For a numerical library, it is always beneficial and challenging to extend to multiple execution backends. We have seen how we support accelerators such as the GPU by utilizing a symbolic representation and computation graph standard such as ONNX. In this chapter, we introduce how Owl can be used on more edge-oriented backends, including JavaScript and unikernel.

8.1 Base Library

Before we start, we need to understand how Owl enables compiling to multiple backends by providing different implementations. Owl, as well as many of its external libraries, is actually divided into two parts: a base library and a core library. The base library is implemented with pure OCaml. For some backends such as JavaScript, we can only use the functions implemented in OCaml.

You may wonder how much we will be limited by the base library. Fortunately, the most advanced modules in Owl are often implemented in pure OCaml, and they live in the base, which includes the modules we have introduced in the previous chapters: algorithmic differentiation, optimization, even neural networks, and many others. Figure 8-1 shows the structure of the core functor stack in Owl.

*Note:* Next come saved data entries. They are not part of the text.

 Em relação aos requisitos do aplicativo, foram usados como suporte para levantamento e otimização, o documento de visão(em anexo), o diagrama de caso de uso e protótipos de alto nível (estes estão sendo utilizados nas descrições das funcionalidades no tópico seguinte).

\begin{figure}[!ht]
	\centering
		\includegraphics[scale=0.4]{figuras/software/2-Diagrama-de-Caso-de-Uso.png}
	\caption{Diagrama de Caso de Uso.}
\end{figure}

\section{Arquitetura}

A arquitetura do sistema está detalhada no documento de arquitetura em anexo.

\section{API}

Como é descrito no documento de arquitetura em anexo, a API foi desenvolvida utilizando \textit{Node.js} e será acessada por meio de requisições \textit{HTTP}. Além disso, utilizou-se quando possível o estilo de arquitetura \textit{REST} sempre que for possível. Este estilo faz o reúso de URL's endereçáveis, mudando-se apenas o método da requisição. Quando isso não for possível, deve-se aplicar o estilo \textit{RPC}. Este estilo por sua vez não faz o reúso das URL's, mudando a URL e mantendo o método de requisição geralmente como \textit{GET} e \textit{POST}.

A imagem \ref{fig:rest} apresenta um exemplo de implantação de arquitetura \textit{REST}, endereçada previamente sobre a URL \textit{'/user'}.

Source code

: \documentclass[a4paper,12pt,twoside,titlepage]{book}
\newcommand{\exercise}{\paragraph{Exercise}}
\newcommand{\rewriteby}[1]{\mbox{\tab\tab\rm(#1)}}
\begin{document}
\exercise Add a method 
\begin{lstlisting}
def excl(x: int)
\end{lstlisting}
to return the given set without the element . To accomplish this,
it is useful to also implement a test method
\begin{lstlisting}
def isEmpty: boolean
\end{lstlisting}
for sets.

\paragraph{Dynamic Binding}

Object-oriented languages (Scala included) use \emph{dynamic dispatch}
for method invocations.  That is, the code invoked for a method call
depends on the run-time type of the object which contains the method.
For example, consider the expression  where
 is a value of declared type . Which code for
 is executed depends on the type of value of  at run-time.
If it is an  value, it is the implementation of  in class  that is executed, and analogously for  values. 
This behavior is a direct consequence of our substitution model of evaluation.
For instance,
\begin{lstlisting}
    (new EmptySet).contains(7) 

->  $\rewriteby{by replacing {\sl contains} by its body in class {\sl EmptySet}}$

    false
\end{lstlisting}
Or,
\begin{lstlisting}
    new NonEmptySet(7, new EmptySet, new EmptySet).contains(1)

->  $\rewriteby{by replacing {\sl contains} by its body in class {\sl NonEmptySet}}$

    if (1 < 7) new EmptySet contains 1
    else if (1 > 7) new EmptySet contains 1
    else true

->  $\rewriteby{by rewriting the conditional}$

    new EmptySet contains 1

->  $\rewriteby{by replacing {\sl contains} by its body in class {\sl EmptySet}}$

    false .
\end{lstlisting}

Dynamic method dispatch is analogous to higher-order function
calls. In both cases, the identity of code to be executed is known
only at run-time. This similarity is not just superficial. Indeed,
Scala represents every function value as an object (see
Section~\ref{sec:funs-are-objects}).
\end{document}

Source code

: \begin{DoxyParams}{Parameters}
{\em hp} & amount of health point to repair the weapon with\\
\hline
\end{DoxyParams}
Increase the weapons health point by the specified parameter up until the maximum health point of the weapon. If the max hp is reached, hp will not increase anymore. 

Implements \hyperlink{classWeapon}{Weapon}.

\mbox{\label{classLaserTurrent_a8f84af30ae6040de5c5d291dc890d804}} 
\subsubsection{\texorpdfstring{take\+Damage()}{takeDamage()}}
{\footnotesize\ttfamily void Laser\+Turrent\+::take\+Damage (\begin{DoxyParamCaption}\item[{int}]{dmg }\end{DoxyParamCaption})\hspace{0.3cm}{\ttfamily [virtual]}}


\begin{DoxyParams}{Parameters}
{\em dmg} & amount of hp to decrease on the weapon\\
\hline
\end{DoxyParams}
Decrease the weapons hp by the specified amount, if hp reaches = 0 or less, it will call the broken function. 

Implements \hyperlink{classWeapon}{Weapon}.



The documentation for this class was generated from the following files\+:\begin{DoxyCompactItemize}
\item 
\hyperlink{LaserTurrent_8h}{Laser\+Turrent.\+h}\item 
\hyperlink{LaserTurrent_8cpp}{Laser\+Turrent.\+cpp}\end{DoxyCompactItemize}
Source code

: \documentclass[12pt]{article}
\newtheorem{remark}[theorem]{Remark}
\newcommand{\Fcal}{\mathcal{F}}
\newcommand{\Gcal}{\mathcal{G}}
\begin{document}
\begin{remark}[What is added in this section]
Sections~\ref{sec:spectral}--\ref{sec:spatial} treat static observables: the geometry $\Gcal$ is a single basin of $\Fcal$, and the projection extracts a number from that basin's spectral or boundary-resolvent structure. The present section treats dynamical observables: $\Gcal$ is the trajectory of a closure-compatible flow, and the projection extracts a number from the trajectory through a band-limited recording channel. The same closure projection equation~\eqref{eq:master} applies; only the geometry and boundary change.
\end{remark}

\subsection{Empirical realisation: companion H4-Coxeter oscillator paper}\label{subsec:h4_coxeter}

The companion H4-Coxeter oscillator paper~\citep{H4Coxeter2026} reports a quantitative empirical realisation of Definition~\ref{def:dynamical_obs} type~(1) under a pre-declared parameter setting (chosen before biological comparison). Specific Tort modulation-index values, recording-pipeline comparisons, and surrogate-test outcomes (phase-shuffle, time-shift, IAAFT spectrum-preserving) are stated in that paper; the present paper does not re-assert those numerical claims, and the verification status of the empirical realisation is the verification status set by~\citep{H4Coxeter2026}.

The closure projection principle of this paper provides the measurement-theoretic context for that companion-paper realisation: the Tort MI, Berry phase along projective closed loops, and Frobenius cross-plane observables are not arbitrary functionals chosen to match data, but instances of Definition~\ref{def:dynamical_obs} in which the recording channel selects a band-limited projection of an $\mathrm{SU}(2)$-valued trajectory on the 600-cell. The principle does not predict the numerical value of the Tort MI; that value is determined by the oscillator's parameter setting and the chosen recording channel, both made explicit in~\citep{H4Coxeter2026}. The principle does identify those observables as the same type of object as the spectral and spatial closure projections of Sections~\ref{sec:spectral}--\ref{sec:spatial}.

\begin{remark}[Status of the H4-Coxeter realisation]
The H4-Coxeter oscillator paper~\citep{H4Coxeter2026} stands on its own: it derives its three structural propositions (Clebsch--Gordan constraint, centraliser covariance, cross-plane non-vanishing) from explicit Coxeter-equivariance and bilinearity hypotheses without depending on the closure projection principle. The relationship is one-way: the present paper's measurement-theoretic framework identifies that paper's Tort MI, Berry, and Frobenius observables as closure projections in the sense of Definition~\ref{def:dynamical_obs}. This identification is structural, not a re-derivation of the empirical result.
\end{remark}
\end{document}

As we have introduced in Chapter 2, the Ndarray module is the core building block in Owl. The base library aims to implement all the necessary functions as the core library Ndarray module. The stack is implemented in such a way that the user can switch between these two different implementations without the modules of higher layer. In the Owl functor stack, Ndarray is used to support the computation graph module to provide lazy evaluation functionality. Here, we use the Owl_base_algodiff_primal_ops module, which is simply a wrapper around the base Ndarray module. It also includes a small number of matrix and linear algebra functions. By providing this wrapper instead of using the Ndarray module directly, we can avoid mixing all the functions in the Ndarray module and make it a large Goliath.

Next, the algorithmic differentiation can build up its computation module based on normal ndarray or its lazy version. For example, you can have an AD that relies on the normal single-precision base ndarray module:

module AD = Owl_algodiff_generic.Make   (Owl_base_algodiff_primal_ops.S)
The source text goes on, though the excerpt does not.